■ WHAT IS REQUIRED: In the data below, find the line that contains "- Modify metric definitions" and the line that contains "### 1.3 Clinical". Copy both, plus every line between them, exactly.
################
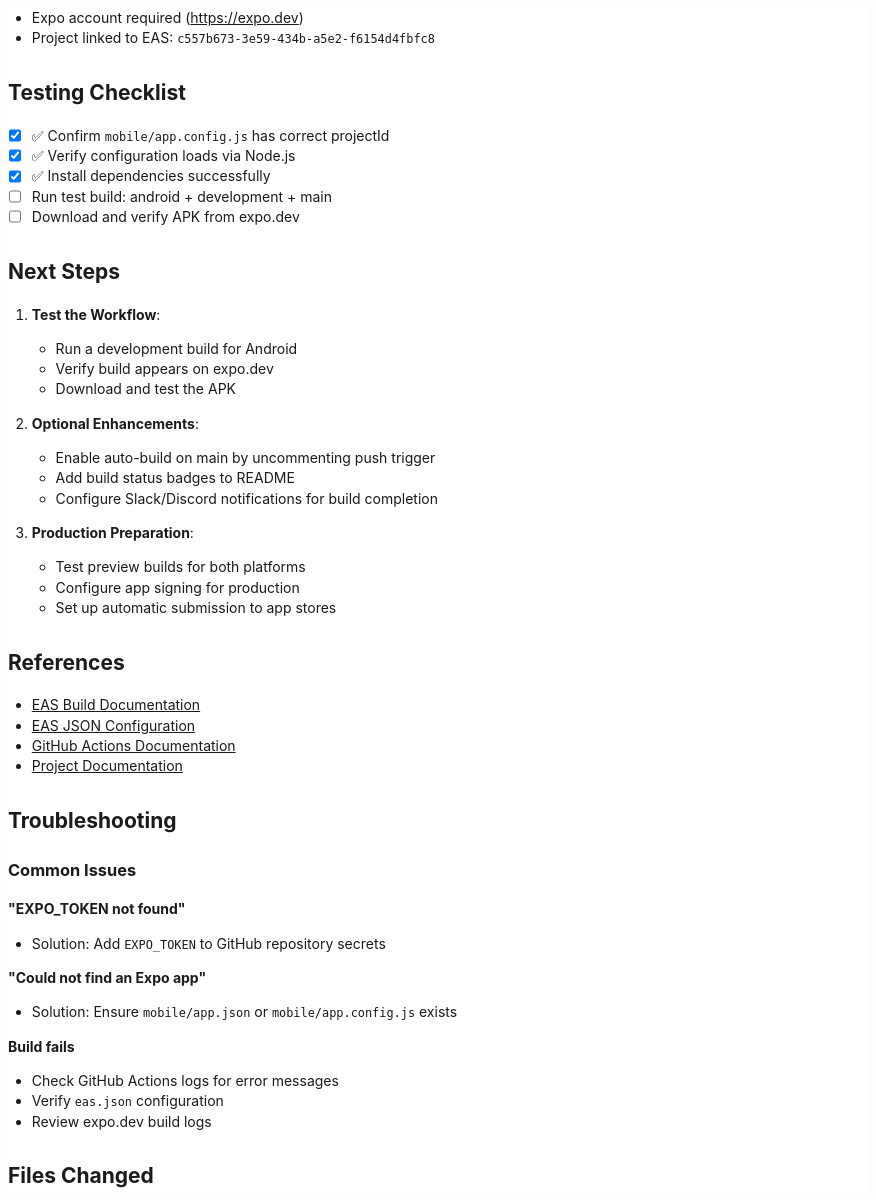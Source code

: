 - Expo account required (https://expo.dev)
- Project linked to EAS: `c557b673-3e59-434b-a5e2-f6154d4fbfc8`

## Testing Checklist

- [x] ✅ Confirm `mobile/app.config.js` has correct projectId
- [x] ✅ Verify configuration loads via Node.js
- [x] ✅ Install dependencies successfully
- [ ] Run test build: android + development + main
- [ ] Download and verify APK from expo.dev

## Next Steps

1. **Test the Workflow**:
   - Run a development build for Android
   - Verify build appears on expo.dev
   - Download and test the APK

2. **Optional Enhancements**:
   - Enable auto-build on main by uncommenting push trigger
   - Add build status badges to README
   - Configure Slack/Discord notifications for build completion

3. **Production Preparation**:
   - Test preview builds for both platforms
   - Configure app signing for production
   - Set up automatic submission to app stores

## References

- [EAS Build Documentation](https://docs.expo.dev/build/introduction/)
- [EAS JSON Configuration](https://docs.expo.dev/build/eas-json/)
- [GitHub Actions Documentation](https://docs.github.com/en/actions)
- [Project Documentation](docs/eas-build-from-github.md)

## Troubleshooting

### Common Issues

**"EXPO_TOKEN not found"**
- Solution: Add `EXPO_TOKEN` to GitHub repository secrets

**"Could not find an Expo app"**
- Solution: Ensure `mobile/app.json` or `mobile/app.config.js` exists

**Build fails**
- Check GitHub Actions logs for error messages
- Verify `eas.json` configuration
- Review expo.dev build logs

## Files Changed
################
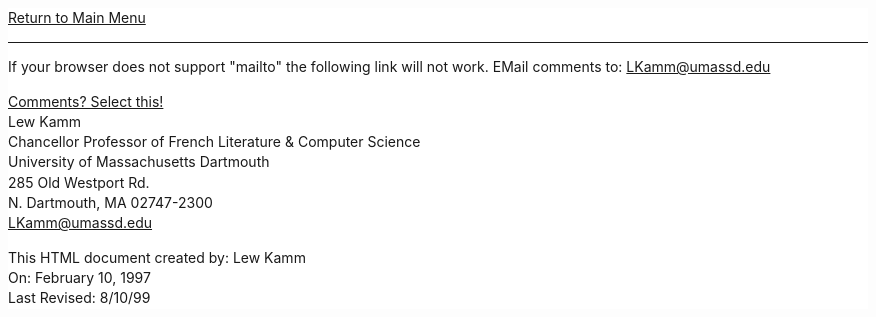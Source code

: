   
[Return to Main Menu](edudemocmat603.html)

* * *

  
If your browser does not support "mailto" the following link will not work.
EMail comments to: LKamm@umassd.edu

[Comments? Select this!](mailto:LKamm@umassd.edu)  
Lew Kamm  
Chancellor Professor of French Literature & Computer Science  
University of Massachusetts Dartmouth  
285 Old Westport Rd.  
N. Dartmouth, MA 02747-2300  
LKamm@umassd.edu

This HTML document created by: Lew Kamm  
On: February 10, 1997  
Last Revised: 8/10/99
################
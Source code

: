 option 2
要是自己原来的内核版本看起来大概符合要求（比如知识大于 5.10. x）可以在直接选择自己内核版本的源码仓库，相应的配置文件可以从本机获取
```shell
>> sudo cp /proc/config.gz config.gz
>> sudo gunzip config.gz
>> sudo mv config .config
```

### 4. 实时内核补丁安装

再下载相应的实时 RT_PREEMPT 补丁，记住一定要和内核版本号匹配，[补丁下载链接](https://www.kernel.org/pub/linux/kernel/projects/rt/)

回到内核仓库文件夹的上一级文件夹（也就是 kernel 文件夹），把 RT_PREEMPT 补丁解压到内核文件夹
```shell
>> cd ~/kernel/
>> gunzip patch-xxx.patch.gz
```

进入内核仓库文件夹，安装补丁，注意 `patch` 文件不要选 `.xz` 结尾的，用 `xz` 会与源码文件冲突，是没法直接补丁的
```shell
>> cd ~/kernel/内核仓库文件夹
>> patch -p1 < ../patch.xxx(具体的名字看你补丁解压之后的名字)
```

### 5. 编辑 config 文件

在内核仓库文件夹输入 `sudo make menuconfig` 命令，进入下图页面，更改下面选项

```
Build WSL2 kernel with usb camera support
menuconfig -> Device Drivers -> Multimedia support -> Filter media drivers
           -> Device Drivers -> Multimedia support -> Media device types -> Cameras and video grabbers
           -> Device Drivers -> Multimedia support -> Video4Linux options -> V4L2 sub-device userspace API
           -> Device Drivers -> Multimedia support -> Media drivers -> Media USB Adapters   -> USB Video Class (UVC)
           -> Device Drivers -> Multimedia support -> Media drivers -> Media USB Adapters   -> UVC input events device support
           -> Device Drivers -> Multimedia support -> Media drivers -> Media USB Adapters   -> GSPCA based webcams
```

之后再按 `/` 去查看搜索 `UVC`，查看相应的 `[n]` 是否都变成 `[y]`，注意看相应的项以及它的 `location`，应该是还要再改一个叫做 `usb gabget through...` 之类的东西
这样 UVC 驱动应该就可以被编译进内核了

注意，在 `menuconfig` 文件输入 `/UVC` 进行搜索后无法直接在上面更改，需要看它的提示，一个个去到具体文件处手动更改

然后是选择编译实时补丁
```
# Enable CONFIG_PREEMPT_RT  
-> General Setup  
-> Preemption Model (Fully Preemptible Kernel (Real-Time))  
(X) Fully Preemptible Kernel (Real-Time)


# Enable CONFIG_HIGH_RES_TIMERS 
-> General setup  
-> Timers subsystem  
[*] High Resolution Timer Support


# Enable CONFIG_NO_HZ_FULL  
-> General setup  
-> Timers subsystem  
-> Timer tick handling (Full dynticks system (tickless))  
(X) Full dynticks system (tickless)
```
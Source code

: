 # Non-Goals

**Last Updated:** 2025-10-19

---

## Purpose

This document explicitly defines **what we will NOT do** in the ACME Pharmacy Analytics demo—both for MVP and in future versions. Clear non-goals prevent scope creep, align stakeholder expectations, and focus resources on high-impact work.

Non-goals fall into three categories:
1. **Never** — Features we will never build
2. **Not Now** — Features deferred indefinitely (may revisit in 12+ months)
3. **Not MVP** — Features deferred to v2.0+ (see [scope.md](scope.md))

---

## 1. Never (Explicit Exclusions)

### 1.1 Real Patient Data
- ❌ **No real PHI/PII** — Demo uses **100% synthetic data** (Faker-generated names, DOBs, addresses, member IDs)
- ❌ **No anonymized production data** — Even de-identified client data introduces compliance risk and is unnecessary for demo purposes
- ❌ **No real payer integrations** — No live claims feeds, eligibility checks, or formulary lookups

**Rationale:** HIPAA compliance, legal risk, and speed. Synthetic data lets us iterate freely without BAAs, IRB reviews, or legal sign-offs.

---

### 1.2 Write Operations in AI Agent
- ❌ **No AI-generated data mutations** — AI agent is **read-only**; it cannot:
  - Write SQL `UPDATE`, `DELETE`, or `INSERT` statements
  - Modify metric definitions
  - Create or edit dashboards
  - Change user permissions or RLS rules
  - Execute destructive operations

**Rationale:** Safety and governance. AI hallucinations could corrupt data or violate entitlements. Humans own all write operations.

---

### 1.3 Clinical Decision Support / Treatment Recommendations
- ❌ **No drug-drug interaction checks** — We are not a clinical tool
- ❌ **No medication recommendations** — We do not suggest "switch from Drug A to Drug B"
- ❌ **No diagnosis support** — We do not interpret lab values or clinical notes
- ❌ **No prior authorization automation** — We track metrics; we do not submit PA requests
################
■ RESULT:
  - Modify metric definitions
  - Create or edit dashboards
  - Change user permissions or RLS rules
  - Execute destructive operations

**Rationale:** Safety and governance. AI hallucinations could corrupt data or violate entitlements. Humans own all write operations.

---

### 1.3 Clinical Decision Support / Treatment Recommendations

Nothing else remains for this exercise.